Outlook Product Framing

  • Treat free/busy visibility, work hours, and work location as first-class scheduling evidence when full event detail is unavailable.
  • Treat attendee response state and organizer logistics as part of scheduling, not just the final event body.
  • When rooms or resources are visible, treat them as Outlook-style scheduling constraints rather than a separate "room finder" workflow.

Workflow

  1. Ground the scheduling problem first: date window, duration, timezone, required attendees, optional attendees, and any hard constraints such as "this week", "afternoons only", or "avoid lunch".
  2. If the scheduling window is ambiguous, assess the meeting stakes before choosing a default search window.

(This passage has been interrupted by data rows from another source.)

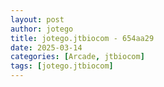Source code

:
 ```yaml
---
layout: post
author: jotego
title: jotego.jtbiocom - 654aa29
date: 2025-03-14
categories: [Arcade, jtbiocom]
tags: [jotego.jtbiocom]
---
```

For relatively high-stakes meetings, go back to the user and suggest tightening the timeline, for example to the next week. For lower-stakes or more casual group scheduling, default to a near-term search such as the next 1 to 3 weeks.
  3. Normalize the request into explicit candidate windows before ranking anything.
  4. Rank slots, do not enumerate everything. Optimize for a short list of strong options.
  5. Treat Busy and Out of Office as harder constraints than Tentative or Working Elsewhere unless the user says otherwise.
  6. Prefer slots that minimize conflict cost, fit within work hours, and avoid avoidable hybrid-work friction such as forcing an in-office room meeting onto remote-heavy attendees.
  7. When rooms, resources, or building context are available, prefer slots that keep the meeting logistically coherent instead of treating time as the only variable.
  8. If shared-calendar visibility is partial, say when a recommendation is based on free/busy signals rather than full event detail.

Ranking Heuristics

  • Favor required-attendee fit over optional-attendee fit.
  • Favor slots that avoid very early or very late local times for distributed attendees.
  • Favor slots that stay inside work hours and avoid consuming the only large free block in someone's day unless the meeting is clearly important.
  • Favor a small number of high-confidence options over a long weak list.
  • When two slots are similar, prefer the one that causes less calendar fragmentation.
  • When one attendee is only Tentative or Working Elsewhere, describe that as a softer constraint instead of silently treating it as unavailable.
  • When one option aligns better with attendees' work locations or room logistics, explain that advantage explicitly.

Output Conventions

  • Return 2-4 candidate slots by default.
  • For each slot, say why it works and who, if anyone, would be inconvenienced.
  • If there is no clean option, say what tradeoff the best slot is making.